Charles Rennie Mackintosh and his wife designed and decorated this National Trust™ run attraction that's in the posh part at the top and where highlights include a banquette and a tiny window. I was once forced to spend a shamefully wasted, sunny afternoon in May here and yes, it bucketed down the next day.

Argyll & Bute Council have been very busy, sprucing up-wise, although some of it is more required than recommended.

Tidal surges make West Clyde Street prone to flooding and the last Perfect Storm in 2014 required quite a clean up. The defences are still under discussion but a metre high wall has been suggested to keep this part dry.

That big old obelisk? Why it's only a monument to  Henry Bell. No? Never heard of him, neither.

  La Barca Tapas (West Clyde Street)

At the time of writing, it feels that the world is a very different place. President Trumper has celebrated 100 days of office by not pressing that button just yet and PM Theresa May is attempting to negotiate a Brexit with all of the benefits of being in the EU but without having to pay for anything[1].

Stranger still, people are now sipping Rioja and eating tapas outside... in Clydeside! The world really has changed[2].

[1] Best of luck with that luv. If that sounds a bit inappropriate and condescending, well, she can be a bit can't she?
[2] This just in, Dr Who's now a LASSIE!

A pioneering steamship engineer, Bell moved to Helensburgh in 1808 to do some, well, steamship engine pioneering and his paddle steamer the Comet was the first passenger service to run from here to Glasgow in 1812.
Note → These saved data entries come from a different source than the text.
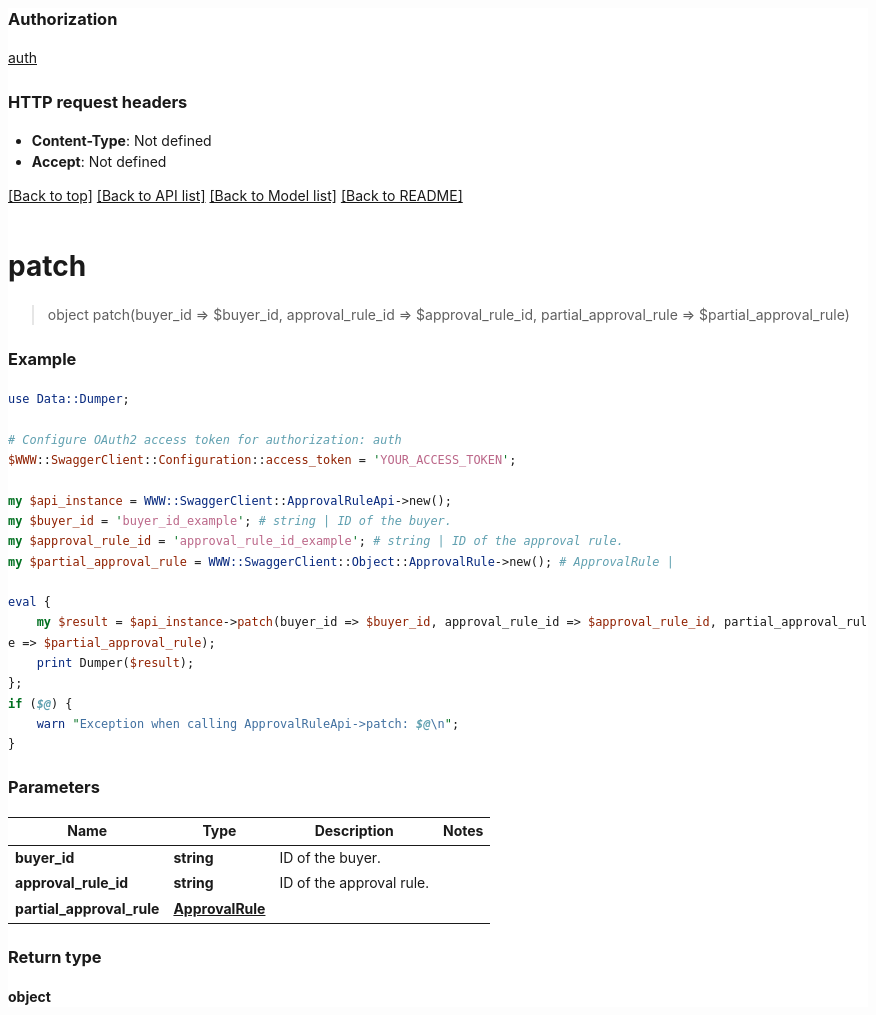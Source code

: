 ### Authorization

[auth](../README.md#auth)

### HTTP request headers

 - **Content-Type**: Not defined
 - **Accept**: Not defined

[[Back to top]](#) [[Back to API list]](../README.md#documentation-for-api-endpoints) [[Back to Model list]](../README.md#documentation-for-models) [[Back to README]](../README.md)

# **patch**
> object patch(buyer_id => $buyer_id, approval_rule_id => $approval_rule_id, partial_approval_rule => $partial_approval_rule)



### Example 
```perl
use Data::Dumper;

# Configure OAuth2 access token for authorization: auth
$WWW::SwaggerClient::Configuration::access_token = 'YOUR_ACCESS_TOKEN';

my $api_instance = WWW::SwaggerClient::ApprovalRuleApi->new();
my $buyer_id = 'buyer_id_example'; # string | ID of the buyer.
my $approval_rule_id = 'approval_rule_id_example'; # string | ID of the approval rule.
my $partial_approval_rule = WWW::SwaggerClient::Object::ApprovalRule->new(); # ApprovalRule | 

eval { 
    my $result = $api_instance->patch(buyer_id => $buyer_id, approval_rule_id => $approval_rule_id, partial_approval_rule => $partial_approval_rule);
    print Dumper($result);
};
if ($@) {
    warn "Exception when calling ApprovalRuleApi->patch: $@\n";
}
```

### Parameters

Name | Type | Description  | Notes
------------- | ------------- | ------------- | -------------
 **buyer_id** | **string**| ID of the buyer. | 
 **approval_rule_id** | **string**| ID of the approval rule. | 
 **partial_approval_rule** | [**ApprovalRule**](ApprovalRule.md)|  | 

### Return type

**object**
His Comet II wasn't so successful and sank just over the water off Gourock in 1825 with 62 passengers drowned. With this on his mind, he abandoned the pioneering, drifting like his steamship into oblivion.

Having failed to patent any of his inventions, others simply nicked his ideas and the father of shipbuilding on the Clyde died here, penniless, in 1830.
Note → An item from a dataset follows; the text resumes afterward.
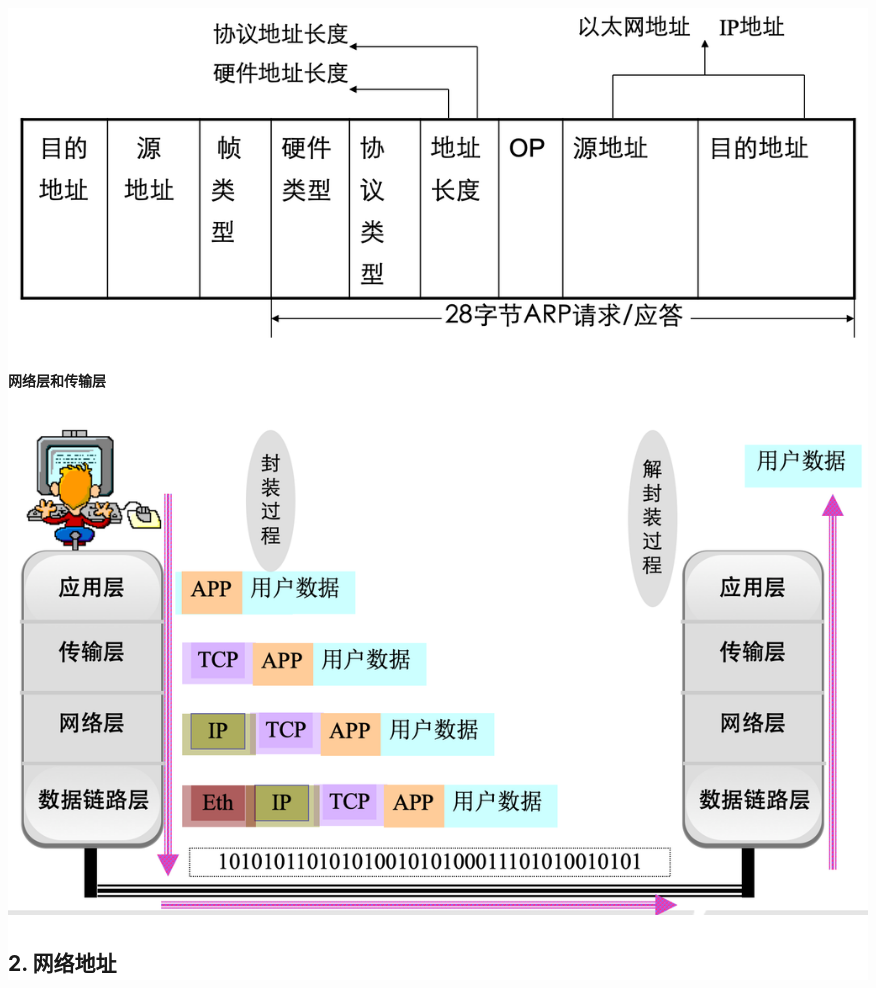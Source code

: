 ![arp](../prog-pyweb/images/ch98/arp.png)

#### 网络层和传输层

![protocol_packet](../prog-pyweb/images/ch98/tcp.png)

## 2. 网络地址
  Humbles (Colquhoun Square)

Good coffee and cakes with outdoor seating in a now redeveloped and largely pedestrianised public square.

Wetherspoon™s have a tradition of naming their pubs with a local connection and they've gone with Henry Bell here. Seems they had little choice, the better known  John Logie Baird was already taken and actually occupies a much nicer spot opposite in the old, Art Deco cinema.
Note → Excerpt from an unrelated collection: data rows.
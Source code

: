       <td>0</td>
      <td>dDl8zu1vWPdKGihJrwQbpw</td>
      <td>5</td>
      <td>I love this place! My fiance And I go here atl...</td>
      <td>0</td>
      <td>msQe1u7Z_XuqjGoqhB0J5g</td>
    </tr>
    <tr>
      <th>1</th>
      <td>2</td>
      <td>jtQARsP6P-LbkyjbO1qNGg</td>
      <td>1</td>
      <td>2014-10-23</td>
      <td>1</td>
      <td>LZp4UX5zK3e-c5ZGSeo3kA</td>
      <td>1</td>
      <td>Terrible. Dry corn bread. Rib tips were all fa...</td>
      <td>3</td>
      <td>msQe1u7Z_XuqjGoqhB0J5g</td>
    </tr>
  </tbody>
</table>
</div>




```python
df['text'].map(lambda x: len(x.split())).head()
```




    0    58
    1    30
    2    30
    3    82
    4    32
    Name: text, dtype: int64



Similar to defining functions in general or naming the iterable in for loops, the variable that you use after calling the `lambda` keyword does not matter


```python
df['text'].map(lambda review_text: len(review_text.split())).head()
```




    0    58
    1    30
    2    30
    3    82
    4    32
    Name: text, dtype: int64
Although they're both buried here, this isn't Bell's birthplace but it is Baird's. Baird invented the television and is known worldwide, Bell, as is now known, died without a pot to hiss in.

There's a TV in the Logie Baird for your Sky™ Sports but not in the Henry Bell, which doesn't have a steamship, neither. The best they could do, as a nod, is a kettle in their kitchen, probably.

  Masala Twist (James Street)

Indian restaurant serving that most traditional of all the curries, Mince and Tatties!

No kidding, it's just a shame there's no neeps in the naan bread.

Ferries no longer run from the quay but if you wait until the end of May,  excursions on the PS Waverley paddle steamer are an option. Not an SS, of course, that would be a Single-screw Steamship, obviously, but if you can't wait until April, head to Loch Katrine where there's a smaller one that is.

You're not missing too much ower the watter, Greenock is best described as post-industrial but you can get to Glasgow by one of, get this, one of Helensburghs's three train stations. Because of that fact and the shoreline location, this was found in 2006 to be the second most expensive town in Scotland, property-wise that is.

The final phase of major redevelopment looks to be the Pierhead or the bit that currently sticks out into the Clyde if you'd rather.

Proposals include improved parking and a replacement for the swimming pool although the current car park does a pretty good impression of one during unusually high tides.

That'll be goodbye then to the small funfair, which when out of season, no amount of screaming will make the Yankee Flyer go any faster.

These plush, glass-panelled offices are the back of the new headquarters of Argyll & Bute Council. It's a shame they weren't here back in 2011 when this photo was taken, they presumably could have advised one unfortunate individual.

OK, the graffiti's been tweaked a bit but there looks to have been some kind of ongoing issue with the bins?